BEIRUT: A decision by Hezbollah and the Amal Movement to end a boycott of Lebanon’s Cabinet has led to speculation that Iran is making moves to control Lebanon’s political system.

Lebanese Forces MP Ziad Hawat said: “The order came from Tehran, so the ‘disruption duo’ decided to set the Cabinet meetings free. These are the repercussions of external negotiations.”

He added: “The ‘disruption duo’ pawned the country to the outside will. But the parliamentary elections are coming and the hour of reckoning is upon us.”

The two parties said on Saturday that they would take part in Cabinet meetings after a three-month boycott.

The decision came as a surprise to many, and positively impacted the currency rate on Sunday.

Reacting to the announcement, Prime Minister Najib Mikati said that he would convene a Cabinet meeting as soon as the Finance Ministry had sent through a draft budget.

He added that the decision “aligns with his personal repeated calls for everyone to participate in assuming the national responsibility in a way that preserves the national pact, especially during these critical times the country is going through.”

Mikati’s office noted the need “to set a recovery plan to launch the negotiation process with the International Monetary Fund.”

Some political observers said that the two parties are facing a political stalemate and popular pressure accusing them of escalating crises.

Parliamentary elections are around the corner and the two parties “want to absorb people’s resentment before the date of the said elections next May.”

Other observers linked the decision by the two parties to “regional developments regarding the Vienna talks.”
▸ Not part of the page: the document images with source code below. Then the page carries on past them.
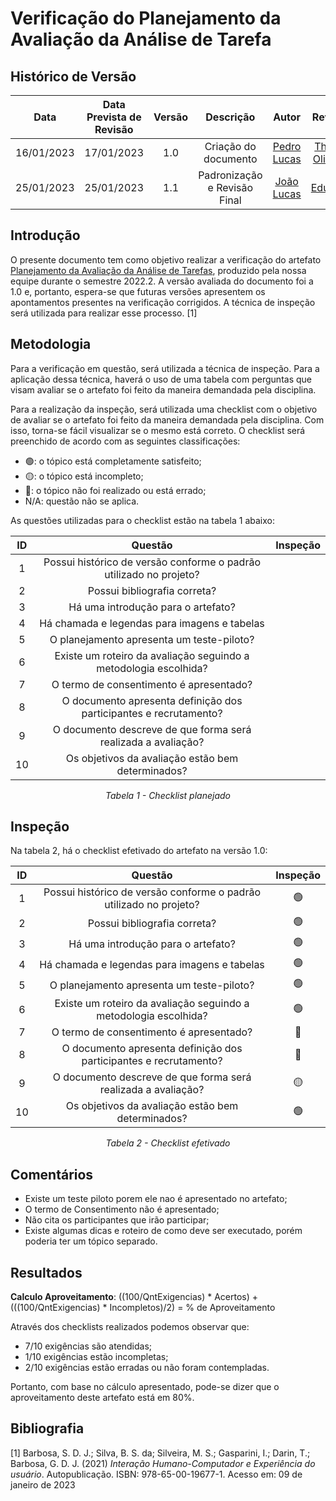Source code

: # Verificação do Planejamento da Avaliação da Análise de Tarefa
## <a>Histórico de Versão</a>
|    Data    | Data Prevista de Revisão | Versão |          Descrição           |                   Autor                    |                    Revisor                     |
| :--------: | :----------------------: | :----: | :--------------------------: | :----------------------------------------: | :--------------------------------------------: |
| 16/01/2023 |        17/01/2023        |  1.0   |     Criação do documento     | [Pedro Lucas](https://github.com/PedroLSF) | [Thiago Oliveira](https://github.com/Thiab394) |
| 25/01/2023 |        25/01/2023        |  1.1   | Padronização e Revisão Final | [João Lucas](https://github.com/HacKairos) |     [Eduardo](https://github.com/edudsan)      |

## <a>Introdução</a>
O presente documento tem como objetivo realizar a verificação do artefato [Planejamento da Avaliação da Análise de Tarefas](../../../../DesignAvaliacaoDesen/Nivel1/AnaliseDeTarefas/PlanejamentoAvAnaliseDeTarefas.md), produzido pela nossa equipe durante o semestre 2022.2. A versão avaliada do documento foi a 1.0 e, portanto, espera-se que futuras versões apresentem os apontamentos presentes na verificação corrigidos. A técnica de inspeção será utilizada para realizar esse processo. [1]

## <a>Metodologia</a>
Para a verificação em questão, será utilizada a técnica de inspeção. Para a aplicação dessa técnica, haverá o uso de uma tabela com perguntas que visam avaliar se o artefato foi feito da maneira demandada pela disciplina.

Para a realização da inspeção, será utilizada uma checklist com o objetivo de avaliar se o artefato foi feito da maneira demandada pela disciplina. Com isso, torna-se fácil visualizar se o mesmo está correto. O checklist será preenchido de acordo com as seguintes classificações:

* 🟢: o tópico está completamente satisfeito;
* 🟡: o tópico está incompleto;
* 🔴: o tópico não foi realizado ou está errado;
* N/A: questão não se aplica.

As questões utilizadas para o checklist estão na tabela 1 abaixo:

<center>

|  ID   |                              Questão                               | Inspeção |
| :---: | :----------------------------------------------------------------: | :------: |
|   1   | Possui histórico de versão conforme o padrão utilizado no projeto? |          |
|   2   |                    Possui bibliografia correta?                    |          |
|   3   |                 Há uma introdução para o artefato?                 |          |
|   4   |            Há chamada e legendas para imagens e tabelas            |          |
|   5   |             O planejamento apresenta um teste-piloto?              |          |
|   6   |  Existe um roteiro da avaliação seguindo a metodologia escolhida?  |          |
|   7   |              O termo de consentimento é apresentado?               |          |
|   8   | O documento apresenta definição dos participantes e recrutamento?  |          |
|   9   |   O documento descreve de que forma será realizada a avaliação?    |          |
|  10   |         Os objetivos da avaliação estão bem determinados?          |          |


  
*Tabela 1 - Checklist planejado*

</center>

## <a>Inspeção</a>

Na tabela 2, há o checklist efetivado do artefato na versão 1.0:

<center>

|  ID   |                              Questão                               | Inspeção |
| :---: | :----------------------------------------------------------------: | :------: |
|   1   | Possui histórico de versão conforme o padrão utilizado no projeto? |    🟢     |
|   2   |                    Possui bibliografia correta?                    |    🟢     |
|   3   |                 Há uma introdução para o artefato?                 |    🟢     |
|   4   |            Há chamada e legendas para imagens e tabelas            |    🟢     |
|   5   |             O planejamento apresenta um teste-piloto?              |    🟢     |
|   6   |  Existe um roteiro da avaliação seguindo a metodologia escolhida?  |    🟢     |
|   7   |              O termo de consentimento é apresentado?               |    🔴     |
|   8   | O documento apresenta definição dos participantes e recrutamento?  |    🔴     |
|   9   |   O documento descreve de que forma será realizada a avaliação?    |    🟡     |
|  10   |         Os objetivos da avaliação estão bem determinados?          |    🟢     |




  
*Tabela 2 - Checklist efetivado*

</center>

## <a>Comentários</a>
* Existe um teste piloto porem ele nao é apresentado no artefato;
* O termo de Consentimento não é apresentado;
* Não cita os participantes que irão participar;
* Existe algumas dicas e roteiro de como deve ser executado, porém poderia ter um tópico separado.

## <a>Resultados</a>
<a>**Calculo Aproveitamento**</a>: ((100/QntExigencias) * Acertos) + (((100/QntExigencias) * Incompletos)/2) = % de Aproveitamento

Através dos checklists realizados podemos observar que:

* 7/10 exigências são atendidas;
* 1/10 exigências estão incompletas;
* 2/10 exigências estão erradas ou não foram contempladas.

Portanto, com base no cálculo apresentado, pode-se dizer que o aproveitamento deste artefato está em 80%.

## <a>Bibliografia</a>

[1] Barbosa, S. D. J.; Silva, B. S. da; Silveira, M. S.; Gasparini, I.; Darin, T.; Barbosa, G. D. J. (2021) _Interação Humano-Computador e Experiência do usuário_. Autopublicação. ISBN: 978-65-00-19677-1. Acesso em: 09 de janeiro de 2023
They believe that “the decision to disrupt the Cabinet meetings served an external agenda, specifically an Iranian one, and that perhaps they ended their boycott to demonstrate flexibility in the complicated negotiations.”

The two parties said in their joint statement on Saturday: “We announce our agreement to participate in Cabinet meetings to approve the national budget and discuss the economic rescue plan, and all that concerns improving the living conditions of the Lebanese.”

They claimed that the decision came “following the acceleration of events and the escalation of the internal political and economic crisis to an unprecedented level, with the collapse of the Lebanese pound’s exchange rate, the decline of the public sector and the collapse of citizen income and purchasing power.”

Hezbollah and Amal also mentioned in their mutual statement that their boycott was due to “the unconstitutional steps undertaken by Judge Tarek Bitar in the Beirut Port blast case — the gross legal infringements, flagrant politicization, lack of justice and lack of respect for standardization.”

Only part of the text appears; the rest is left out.